C’est à partir du cadre de nos religions respectives qu’il nous appartient, selon la parole du Shaykh al-‘Alawi, un saint musulman considéré comme « christique », « d’élever notre esprit au-dessus de nous-mêmes », pour retrouver et manifester la Tradition unique et primordiale, que n’est autre que celle de Dieu l’Unique. Il nous appartient à tous, sans exclusive, à partir de notre propre Révélation, de retrouver la sincérité de notre enfance, lorsque nous étions véritablement soumis à Dieu, en toute transparence, et de trouver le véritable discernement de l’Esprit, en abandonnant nos conjectures individuelles, et en Lui demandant de nous guider vers les moyens nécessaires à notre salut et à notre réalisation.

Nous pourrons alors, si Dieu le veut, réaliser en Esprit et Vérité cette communauté unanime et autonome, qui n’est autre que celle des Élus ou de l’Élite de toutes les Révélations, cette communauté bien-guidée, sur laquelle descendra, à la fin, Jésus, l’Esprit royal de Dieu, qui y apposera le sceau de la Sainteté.

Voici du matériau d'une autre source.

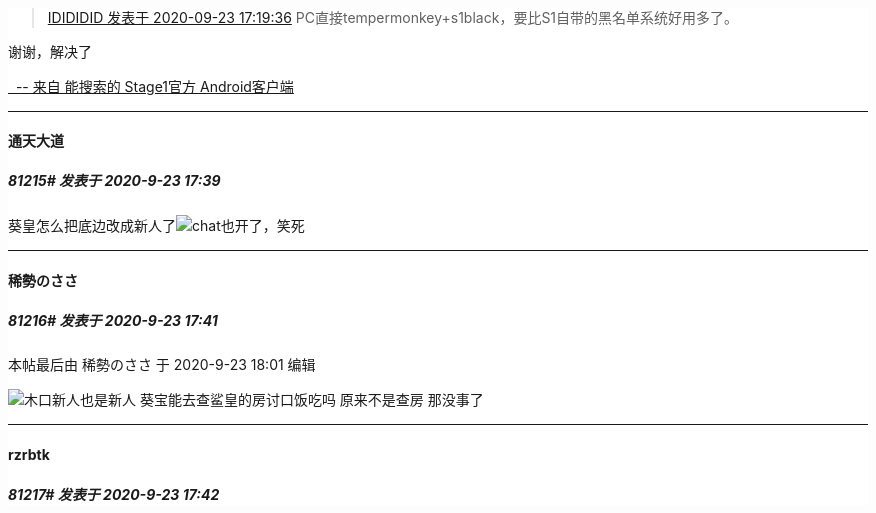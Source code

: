 
<blockquote><a href="httphttps://bbs.saraba1st.com/2b/forum.php?mod=redirect&amp;goto=findpost&amp;pid=48827672&amp;ptid=1941579" target="_blank">IDIDIDID 发表于 2020-09-23 17:19:36</a>
PC直接tempermonkey+s1black，要比S1自带的黑名单系统好用多了。</blockquote>谢谢，解决了

[  -- 来自 能搜索的 Stage1官方 Android客户端](https://www.coolapk.com/apk/140634)


-----

####  通天大道  
##### 81215#       发表于 2020-9-23 17:39


葵皇怎么把底边改成新人了<img src="https://static.saraba1st.com/image/smiley/face2017/067.png" referrerpolicy="no-referrer">chat也开了，笑死


-----

####  稀勢のささ  
##### 81216#       发表于 2020-9-23 17:41


 本帖最后由 稀勢のささ 于 2020-9-23 18:01 编辑 

<img src="https://static.saraba1st.com/image/smiley/face2017/037.png" referrerpolicy="no-referrer">木口新人也是新人 葵宝能去查鲨皇的房讨口饭吃吗
原来不是查房 那没事了


-----

####  rzrbtk  
##### 81217#       发表于 2020-9-23 17:42


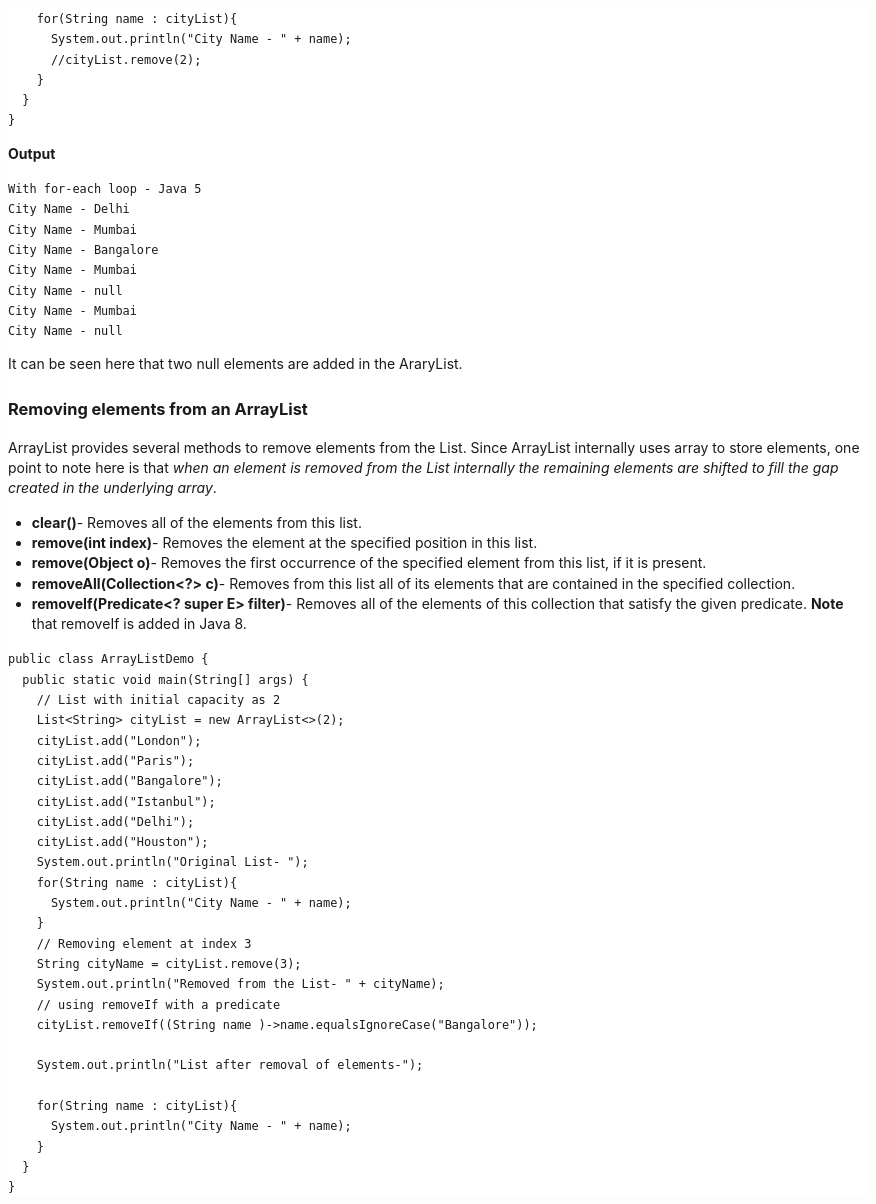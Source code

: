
 ```
    for(String name : cityList){
      System.out.println("City Name - " + name);
      //cityList.remove(2);
    } 
  }
}
```

**Output**

```
With for-each loop - Java 5
City Name - Delhi
City Name - Mumbai
City Name - Bangalore
City Name - Mumbai
City Name - null
City Name - Mumbai
City Name - null
```

It can be seen here that two null elements are added in the AraryList.

### Removing elements from an ArrayList

ArrayList provides several methods to remove elements from the List. Since ArrayList internally uses array to store elements, one point to note here is that *when an element is removed from the List internally the remaining elements are shifted to fill the gap created in the underlying array*.

- **clear()**- Removes all of the elements from this list.
- **remove(int index)**- Removes the element at the specified position in this list.
- **remove(Object o)**- Removes the first occurrence of the specified element from this list, if it is present.
- **removeAll(Collection<?> c)**- Removes from this list all of its elements that are contained in the specified collection.
- **removeIf(Predicate<? super E> filter)**- Removes all of the elements of this collection that satisfy the given predicate. **Note** that removeIf is added in Java 8.

```
public class ArrayListDemo {
  public static void main(String[] args) {
    // List with initial capacity as 2
    List<String> cityList = new ArrayList<>(2);
    cityList.add("London");
    cityList.add("Paris");
    cityList.add("Bangalore");
    cityList.add("Istanbul");
    cityList.add("Delhi");
    cityList.add("Houston");
    System.out.println("Original List- ");
    for(String name : cityList){
      System.out.println("City Name - " + name);
    }
    // Removing element at index 3
    String cityName = cityList.remove(3);
    System.out.println("Removed from the List- " + cityName);
    // using removeIf with a predicate
    cityList.removeIf((String name )->name.equalsIgnoreCase("Bangalore"));
    
    System.out.println("List after removal of elements-");
    
    for(String name : cityList){
      System.out.println("City Name - " + name);
    }
  }
}
```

Jésus a élevé la relation entre Dieu et les hommes, et a appelé à la parfaite adoration en Esprit et en Vérité. Suivant une tradition, s’il subsiste encore, dans la Volonté de Dieu, une raison pour que le monde existe, c’est seulement à cause de la présence effective, ici-bas, de quelque saint. C’est précisément à cette sainteté qu’il faut aspirer pour bénéficier de la miséricorde divine toujours présente, et se préparer de la meilleure façon au jour du jugement, ce jour qui verra redescendre le Christ de la seconde venue pour juger toute l’humanité.


  1. René Guénon, Aperçus sur l’initiation, chap. XL, « Initiation sacerdotale et initiation royale », p. 258.
  2. René Guénon, Le règne de la quantité et les signes des temps, p. 266.